→ What you have to do
Read the records below and report each line in which "projects" occurs.

→ Material provided
- Opening Delimiter -

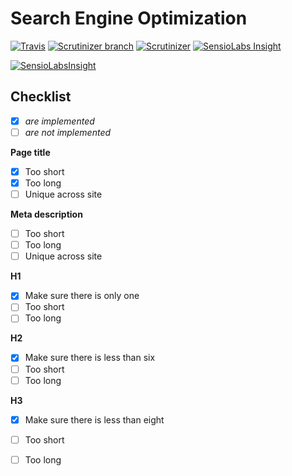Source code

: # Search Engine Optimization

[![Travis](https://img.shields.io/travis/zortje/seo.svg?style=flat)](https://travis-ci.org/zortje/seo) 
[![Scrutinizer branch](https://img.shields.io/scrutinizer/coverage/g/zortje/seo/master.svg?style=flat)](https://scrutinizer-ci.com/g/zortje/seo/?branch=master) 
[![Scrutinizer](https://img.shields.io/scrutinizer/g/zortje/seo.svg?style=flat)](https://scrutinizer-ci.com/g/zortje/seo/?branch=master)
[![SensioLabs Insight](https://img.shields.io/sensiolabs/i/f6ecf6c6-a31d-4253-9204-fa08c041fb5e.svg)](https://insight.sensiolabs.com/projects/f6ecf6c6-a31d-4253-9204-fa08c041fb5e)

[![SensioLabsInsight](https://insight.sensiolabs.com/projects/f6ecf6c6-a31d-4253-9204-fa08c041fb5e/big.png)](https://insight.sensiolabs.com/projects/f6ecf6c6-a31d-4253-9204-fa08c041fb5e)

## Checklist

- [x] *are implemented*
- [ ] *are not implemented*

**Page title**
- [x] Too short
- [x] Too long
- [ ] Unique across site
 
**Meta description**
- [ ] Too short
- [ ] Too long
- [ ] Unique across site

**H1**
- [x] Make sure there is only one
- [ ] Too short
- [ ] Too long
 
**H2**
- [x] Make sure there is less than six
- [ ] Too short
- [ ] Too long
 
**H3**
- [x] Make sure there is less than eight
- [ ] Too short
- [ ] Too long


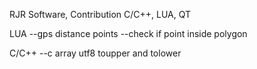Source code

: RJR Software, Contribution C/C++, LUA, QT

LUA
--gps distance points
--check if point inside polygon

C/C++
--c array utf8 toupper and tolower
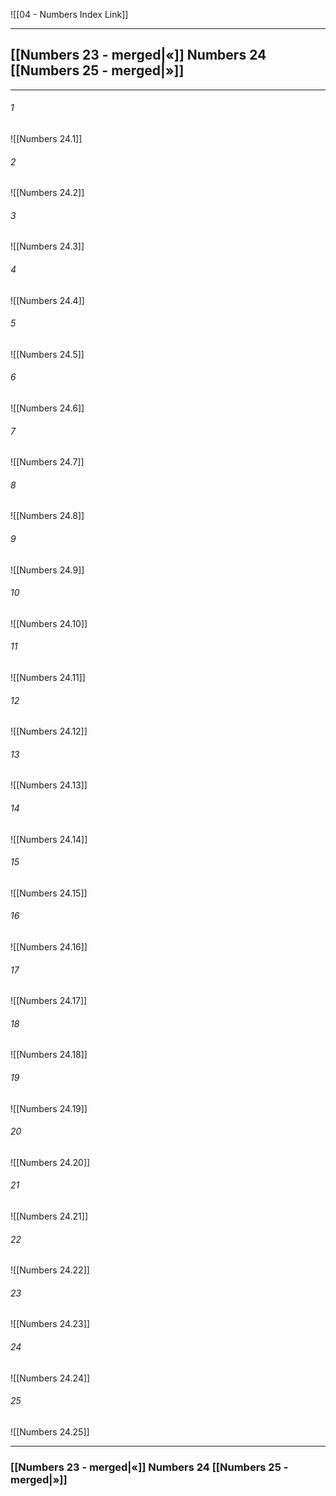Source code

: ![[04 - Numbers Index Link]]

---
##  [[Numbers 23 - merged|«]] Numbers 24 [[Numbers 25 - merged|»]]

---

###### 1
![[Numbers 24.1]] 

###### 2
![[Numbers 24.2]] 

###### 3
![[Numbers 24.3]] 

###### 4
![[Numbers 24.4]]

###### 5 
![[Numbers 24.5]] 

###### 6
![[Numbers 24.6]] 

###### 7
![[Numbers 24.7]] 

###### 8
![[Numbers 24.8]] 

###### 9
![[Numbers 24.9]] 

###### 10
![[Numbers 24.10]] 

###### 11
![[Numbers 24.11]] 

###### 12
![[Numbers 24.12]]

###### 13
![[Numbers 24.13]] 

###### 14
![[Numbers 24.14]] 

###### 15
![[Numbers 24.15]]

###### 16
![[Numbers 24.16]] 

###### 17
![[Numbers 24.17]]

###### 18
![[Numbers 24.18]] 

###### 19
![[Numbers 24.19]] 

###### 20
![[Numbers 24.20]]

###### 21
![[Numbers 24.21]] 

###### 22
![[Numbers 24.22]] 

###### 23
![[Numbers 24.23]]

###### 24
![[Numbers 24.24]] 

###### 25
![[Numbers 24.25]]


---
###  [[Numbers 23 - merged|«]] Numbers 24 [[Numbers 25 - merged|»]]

- Closing Delimiter -
- Opening Delimiter -

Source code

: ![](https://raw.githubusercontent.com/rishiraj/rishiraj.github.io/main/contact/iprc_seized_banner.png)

- Closing Delimiter -

→ Solution
[![SensioLabs Insight](https://img.shields.io/sensiolabs/i/f6ecf6c6-a31d-4253-9204-fa08c041fb5e.svg)](https://insight.sensiolabs.com/projects/f6ecf6c6-a31d-4253-9204-fa08c041fb5e)
[![SensioLabsInsight](https://insight.sensiolabs.com/projects/f6ecf6c6-a31d-4253-9204-fa08c041fb5e/big.png)](https://insight.sensiolabs.com/projects/f6ecf6c6-a31d-4253-9204-fa08c041fb5e)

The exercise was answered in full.